Pakistan Foreign Office, in a statement, said it would welcome any UN team of human rights experts. "While welcoming any UN team that the UN High Commissioner for Human Rights may wish to send" to PoK, "we cannot accept equating the rampant human rights violations" in Kashmir with the situation in PoK, the Foreign Office said. "In fact, today the contrast between grim reality" in Kashmir and the peaceful situation in PoK could not be more stark, it claimed.
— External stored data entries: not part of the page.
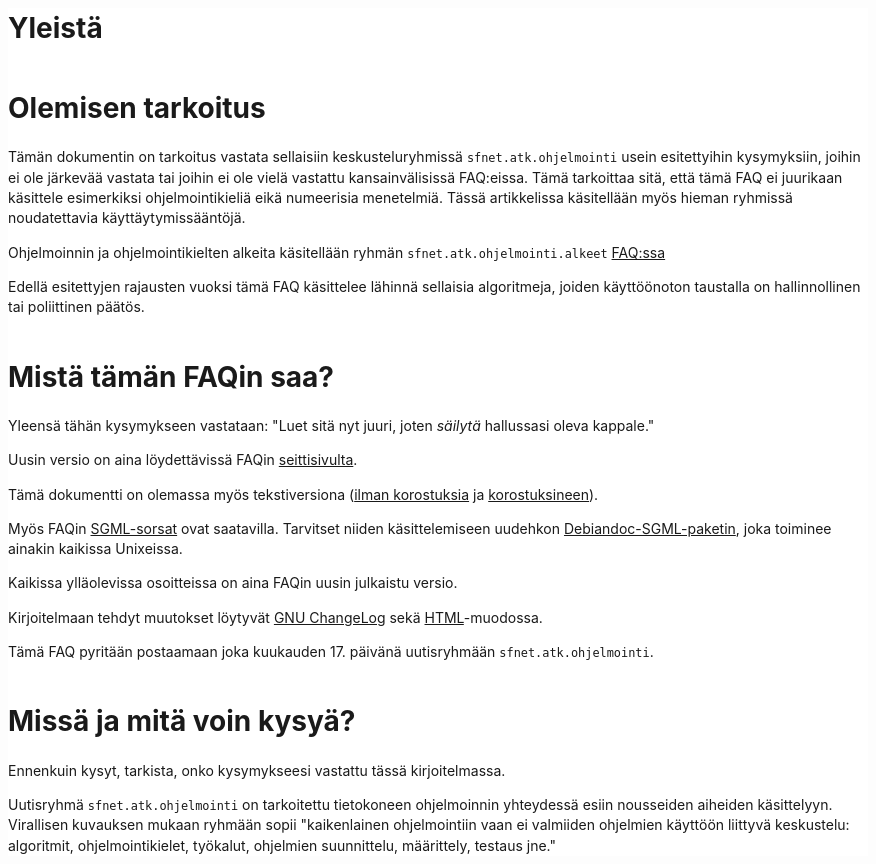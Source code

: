Yleistä
=======

Olemisen tarkoitus
==================

Tämän dokumentin on tarkoitus vastata sellaisiin keskusteluryhmissä
`sfnet.atk.ohjelmointi` usein esitettyihin kysymyksiin, joihin ei ole
järkevää vastata tai joihin ei ole vielä vastattu kansainvälisissä
FAQ:eissa. Tämä tarkoittaa sitä, että tämä FAQ ei juurikaan käsittele
esimerkiksi ohjelmointikieliä eikä numeerisia menetelmiä. Tässä
artikkelissa käsitellään myös hieman ryhmissä noudatettavia
käyttäytymissääntöjä.

Ohjelmoinnin ja ohjelmointikielten alkeita käsitellään ryhmän
`sfnet.atk.ohjelmointi.alkeet`
[FAQ:ssa](http://www.iki.fi/jautero/faq/saoa-faq.html)

Edellä esitettyjen rajausten vuoksi tämä FAQ käsittelee lähinnä
sellaisia algoritmeja, joiden käyttöönoton taustalla on hallinnollinen
tai poliittinen päätös.

Mistä tämän FAQin saa?
======================

Yleensä tähän kysymykseen vastataan: "Luet sitä nyt juuri, joten
*säilytä* hallussasi oleva kappale."

Uusin versio on aina löydettävissä FAQin
[seittisivulta](http://www.iki.fi/jautero/faq/sao-faq.html).

Tämä dokumentti on olemassa myös tekstiversiona ([ilman
korostuksia](http://www.iki.fi/jautero/faq/sao-faq.txt) ja
[korostuksineen](http://www.iki.fi/jautero/faq/sao-faq.tov)).

Myös FAQin [SGML-sorsat](http://www.iki.fi/jautero/faq/sao-faq.sgml)
ovat saatavilla. Tarvitset niiden käsittelemiseen uudehkon
[Debiandoc-SGML-paketin](http://www.debian.org/Packages/unstable/text/debiandoc-sgml.html),
joka toiminee ainakin kaikissa Unixeissa.

Kaikissa ylläolevissa osoitteissa on aina FAQin uusin julkaistu versio.

Kirjoitelmaan tehdyt muutokset löytyvät [GNU
ChangeLog](http://www.iki.fi/jautero/faq/ChangeLog) sekä
[HTML](http://www.iki.fi/jautero/faq/changelog.html)-muodossa.

Tämä FAQ pyritään postaamaan joka kuukauden 17. päivänä uutisryhmään
`sfnet.atk.ohjelmointi`.

Missä ja mitä voin kysyä?
=========================

Ennenkuin kysyt, tarkista, onko kysymykseesi vastattu tässä
kirjoitelmassa.

Uutisryhmä `sfnet.atk.ohjelmointi` on tarkoitettu tietokoneen
ohjelmoinnin yhteydessä esiin nousseiden aiheiden käsittelyyn.
Virallisen kuvauksen mukaan ryhmään sopii "kaikenlainen ohjelmointiin
vaan ei valmiiden ohjelmien käyttöön liittyvä keskustelu: algoritmit,
ohjelmointikielet, työkalut, ohjelmien suunnittelu, määrittely,
testaus jne."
"It is, therefore, essential" that the UN fact finding team must visit Kashmir, it added. Pakistan last month had requested the United Nations High Commissioner for Human Rights to send a fact-finding mission to Kashmir to report on the "gross violations of human rights" since July 8. The Foreign Office claimed that PoK is an area "open to everyone" and is frequented by foreign tourists and members of the diplomatic community in Pakistan, including representatives of the United Nations, where they have observed recent elections and met a cross section of people.

"Access to OHCHR has been denied by India" to Kashmir. Pakistan has never prevented UN officials from travelling to PoK, it claimed. The High Commissioner, who has sought access for a team to visit both Jammu and Kashmir and PoK to independently and thoroughly look into allegations of human rights violations, had said, "I deeply regret that our requests for access have not been granted."

Zeid said it was "unfortunate" that access has not been granted yet considering "the seriousness of the allegations of the use of excessive force, allegations of state sponsorship of violence, as well as the number of people killed and the very large number of people injured."